Description of the task:
Which lines of the entries below include "humanas"? List them all.

[Stored items from a collection]
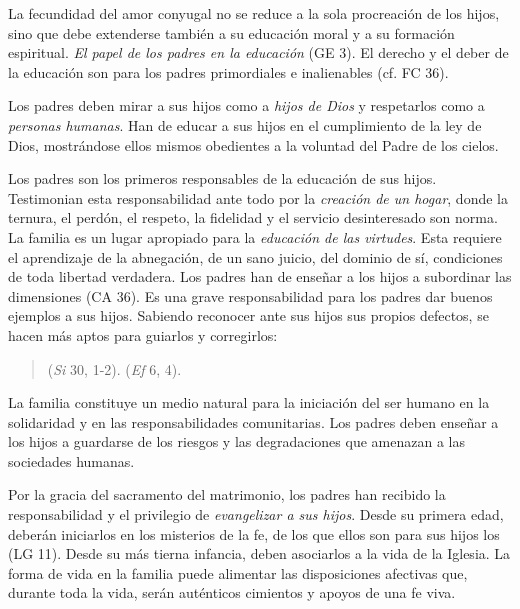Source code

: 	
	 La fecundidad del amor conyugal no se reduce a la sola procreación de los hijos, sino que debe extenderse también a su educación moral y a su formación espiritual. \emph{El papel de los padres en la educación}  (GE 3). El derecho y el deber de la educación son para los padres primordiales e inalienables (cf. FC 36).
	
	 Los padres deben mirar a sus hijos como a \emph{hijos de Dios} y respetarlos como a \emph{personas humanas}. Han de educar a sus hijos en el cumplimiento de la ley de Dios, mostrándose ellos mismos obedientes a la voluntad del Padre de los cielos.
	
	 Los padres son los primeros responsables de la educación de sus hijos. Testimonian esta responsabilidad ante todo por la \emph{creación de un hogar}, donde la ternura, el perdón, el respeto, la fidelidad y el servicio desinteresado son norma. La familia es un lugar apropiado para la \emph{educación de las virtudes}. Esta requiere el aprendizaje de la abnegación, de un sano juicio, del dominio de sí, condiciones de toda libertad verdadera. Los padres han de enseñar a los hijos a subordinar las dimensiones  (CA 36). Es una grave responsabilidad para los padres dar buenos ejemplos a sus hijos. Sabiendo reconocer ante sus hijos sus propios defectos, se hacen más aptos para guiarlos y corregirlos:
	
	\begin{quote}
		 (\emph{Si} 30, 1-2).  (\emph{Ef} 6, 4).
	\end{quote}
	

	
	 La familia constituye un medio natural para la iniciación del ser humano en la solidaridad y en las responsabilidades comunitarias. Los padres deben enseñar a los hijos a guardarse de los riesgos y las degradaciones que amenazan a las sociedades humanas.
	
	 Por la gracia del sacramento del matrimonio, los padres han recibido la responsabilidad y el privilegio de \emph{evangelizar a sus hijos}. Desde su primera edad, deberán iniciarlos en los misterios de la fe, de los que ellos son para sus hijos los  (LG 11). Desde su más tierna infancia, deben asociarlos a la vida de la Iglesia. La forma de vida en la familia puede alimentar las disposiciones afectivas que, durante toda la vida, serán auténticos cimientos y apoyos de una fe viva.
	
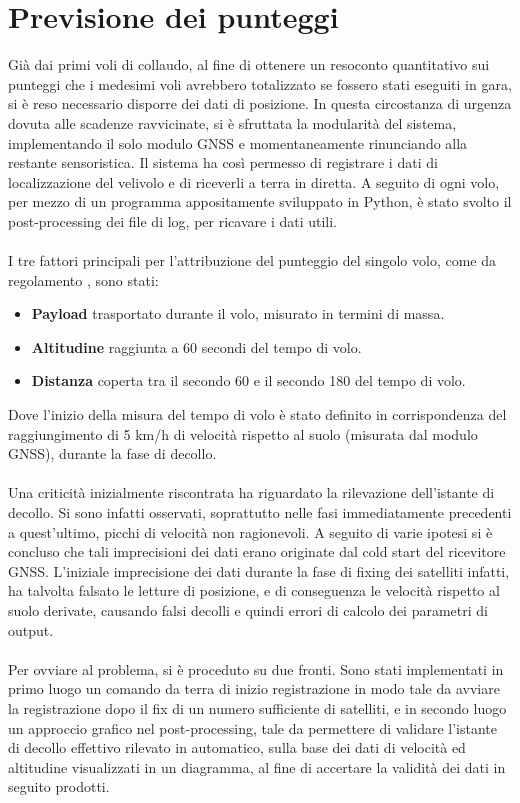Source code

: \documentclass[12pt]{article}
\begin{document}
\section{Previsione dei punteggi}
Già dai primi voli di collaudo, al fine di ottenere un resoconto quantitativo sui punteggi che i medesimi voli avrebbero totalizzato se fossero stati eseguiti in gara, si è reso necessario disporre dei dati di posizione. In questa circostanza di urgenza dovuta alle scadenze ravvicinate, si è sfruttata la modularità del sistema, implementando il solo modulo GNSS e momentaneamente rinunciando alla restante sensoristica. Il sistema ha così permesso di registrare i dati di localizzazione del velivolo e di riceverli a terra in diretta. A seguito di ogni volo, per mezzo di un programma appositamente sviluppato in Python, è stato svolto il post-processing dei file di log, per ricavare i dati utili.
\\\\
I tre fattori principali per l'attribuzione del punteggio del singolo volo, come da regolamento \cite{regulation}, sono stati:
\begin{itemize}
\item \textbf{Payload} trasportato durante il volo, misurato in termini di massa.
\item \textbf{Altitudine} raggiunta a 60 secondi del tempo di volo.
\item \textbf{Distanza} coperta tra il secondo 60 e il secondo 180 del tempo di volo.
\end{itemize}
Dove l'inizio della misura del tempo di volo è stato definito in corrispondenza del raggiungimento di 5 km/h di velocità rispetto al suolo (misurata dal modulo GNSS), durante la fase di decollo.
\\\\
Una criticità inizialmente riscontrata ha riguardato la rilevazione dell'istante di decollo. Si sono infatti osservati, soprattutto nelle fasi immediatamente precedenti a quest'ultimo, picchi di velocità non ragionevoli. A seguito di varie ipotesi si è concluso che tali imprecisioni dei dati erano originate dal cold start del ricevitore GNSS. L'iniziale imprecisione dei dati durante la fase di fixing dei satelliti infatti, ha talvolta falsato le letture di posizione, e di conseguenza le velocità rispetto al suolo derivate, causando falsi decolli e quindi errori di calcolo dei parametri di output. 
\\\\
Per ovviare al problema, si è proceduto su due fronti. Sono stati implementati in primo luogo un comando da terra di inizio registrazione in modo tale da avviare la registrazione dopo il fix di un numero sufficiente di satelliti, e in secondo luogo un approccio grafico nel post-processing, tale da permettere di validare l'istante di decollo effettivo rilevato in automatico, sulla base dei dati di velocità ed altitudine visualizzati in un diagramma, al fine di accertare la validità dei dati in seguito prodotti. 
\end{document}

Result of the task:
	 Los padres deben mirar a sus hijos como a \emph{hijos de Dios} y respetarlos como a \emph{personas humanas}. Han de educar a sus hijos en el cumplimiento de la ley de Dios, mostrándose ellos mismos obedientes a la voluntad del Padre de los cielos.
	 La familia constituye un medio natural para la iniciación del ser humano en la solidaridad y en las responsabilidades comunitarias. Los padres deben enseñar a los hijos a guardarse de los riesgos y las degradaciones que amenazan a las sociedades humanas.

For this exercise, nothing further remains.